George Whitworth

Personal information
- Date of birth: 14 July 1896
- Place of birth: Northampton, England
- Height: 5 ft 9 in (1.75 m)
- Position: Centre forward

Senior career*
- Years: Team / Apps / (Gls)
- 000?–1914: Rushden Windmill / ? / (?)
- 1914–1922: Northampton Town / 67 / (42)
- 1922–1925: Crystal Palace / 111 / (48)
- 1925: Sheffield Wednesday / 0 / (0)
- 1925–1928: Hull City / 67 / (31)
- 1928: South Shields / 0 / (0)
- Peterborough & Fletton United / ? / (?)
- Total:  / 245 / (121)

= George Whitworth (footballer, born 1896) =

English footballer (1896–c.1928)

George H. Whitworth (14 July 1896 – after 1928) was an English footballer who played for Northampton Town, Crystal Palace and Hull City in the Football League.

Whitworth began his playing career with Rushden Windmill, and joined Northampton Town in 1914, but his career was then interrupted by World War I. He played for Crystal Palace as a guest in wartime football competitions, but returned to Northampton thereafter. It was not until after Palace had joined the Football League as a founder member of the Third Division South for season 1920–21 and were subsequently promoted to the Second Division in 1921 that Whitworth joined the club on a full-time basis. He signed in May 1922, for what was quoted to be a "large fee" and played in eight games before the end of the season, scoring twice.

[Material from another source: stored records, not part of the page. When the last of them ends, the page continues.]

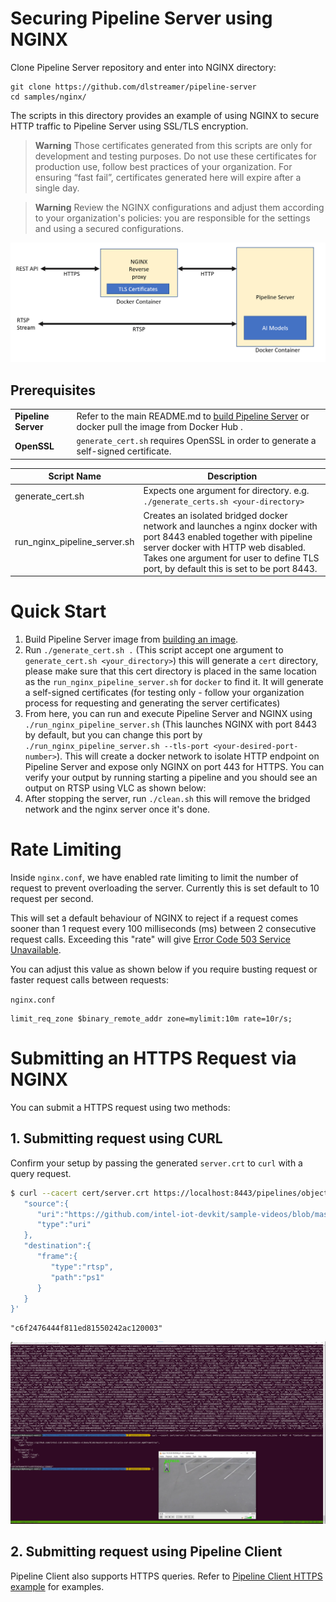 # Securing Pipeline Server using NGINX

Clone Pipeline Server repository and enter into NGINX directory:

```
git clone https://github.com/dlstreamer/pipeline-server
cd samples/nginx/ 
```

The scripts in this directory provides an example of using NGINX to secure HTTP traffic to Pipeline Server using SSL/TLS encryption.

> **Warning** Those certificates generated from this scripts are only for development and testing purposes. Do not use these certificates for production use, follow best practices of your organization. For ensuring “fast fail”, certificates generated here will expire after a single day.

> **Warning** Review the NGINX configurations and adjust them according to your organization's policies: you are responsible for the settings and using a secured configurations.

![tlsnginx](/docs/images/tls_nginx_pipeline_server.png)

## Prerequisites

| |                  |
|---------------------------------------------|------------------|
| **Pipeline Server** | Refer to the main README.md to [build Pipeline Server](/) or docker pull the image from Docker Hub . |
| **OpenSSL** | `generate_cert.sh` requires OpenSSL in order to generate a self-signed certificate. |

| Script Name                  | Description                                                                                                                                                                                                                                        |
|------------------------------|----------------------------------------------------------------------------------------------------------------------------------------------------------------------------------------------------------------------------------------------------|
| generate_cert.sh            | Expects one argument for directory. e.g. `./generate_certs.sh <your-directory>`                                                                                                                                                                    |
| run_nginx_pipeline_server.sh | Creates an isolated bridged docker network and launches a nginx docker with port 8443 enabled together with pipeline server docker with HTTP web disabled. Takes one argument for user to define TLS port, by default this is set to be port 8443. |

# Quick Start

1. Build Pipeline Server image from [building an image](https://github.com/dlstreamer/pipeline-server#building-the-microservice).
2. Run `./generate_cert.sh .` (This script accept one argument to `generate_cert.sh <your_directory>`) this will generate a `cert` directory, please make sure that this cert directory is placed in the same location as the `run_nginx_pipeline_server.sh` for `docker` to find it. It will generate a self-signed certificates (for testing only - follow your organization process for requesting and generating the server certificates)
3. From here, you can run and execute Pipeline Server and NGINX using `./run_nginx_pipeline_server.sh` (This launches NGINX with port 8443 by default, but you can change this port by `./run_nginx_pipeline_server.sh --tls-port <your-desired-port-number>`). This will create a docker network to isolate HTTP endpoint on Pipeline Server and expose only NGINX on port 443 for HTTPS. You can verify your output by running starting a pipeline and you should see an output on RTSP using VLC as shown below:
4. After stopping the server, run `./clean.sh` this will remove the bridged network and the nginx server once it's done.

# Rate Limiting

Inside `nginx.conf`, we have enabled rate limiting to limit the number of request to prevent overloading the server. Currently this is set default to 10 request per second.

This will set a default behaviour of NGINX to reject if a request comes sooner than 1 request every 100 milliseconds (ms) between 2 consecutive request calls. Exceeding this "rate" will give [Error Code 503 Service Unavailable](https://developer.mozilla.org/en-US/docs/Web/HTTP/Status/503).

You can adjust this value as shown below if you require busting request or faster request calls between requests:

`nginx.conf`
```
limit_req_zone $binary_remote_addr zone=mylimit:10m rate=10r/s;
```

# Submitting an HTTPS Request via NGINX

You can submit a HTTPS request using two methods:

## 1. Submitting request using CURL

Confirm your setup by passing the generated `server.crt` to `curl` with a query request.

```sh
$ curl --cacert cert/server.crt https://localhost:8443/pipelines/object_detection/person_vehicle_bike -X POST -H "Content-Type: application/json" -d '{
   "source":{
      "uri":"https://github.com/intel-iot-devkit/sample-videos/blob/master/person-bicycle-car-detection.mp4?raw=true",
      "type":"uri"
   },
   "destination":{
      "frame":{
         "type":"rtsp",
         "path":"ps1"
      }
   }
}'
```
```
"c6f2476444f811ed81550242ac120003"
```

![httpscurlnginx](/docs/images/tls_nginx_curl_demo.png)

## 2. Submitting request using Pipeline Client

Pipeline Client also supports HTTPS queries. Refer to [Pipeline Client HTTPS example](/client/README.md#using-https-with-pipeline-client) for examples.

Over the next three seasons Whitworth made a further 105 appearances scoring 46 goals but in 1925 Palace were relegated and in May, he moved to Sheffield Wednesday. However, Whitworth could not break into the first team and in November 1925 moved on to Hull City, where he made 67 appearances in three seasons scoring 31 goals, before finishing his career with Peterborough & Fletton United, whom he joined in the 1928 close season.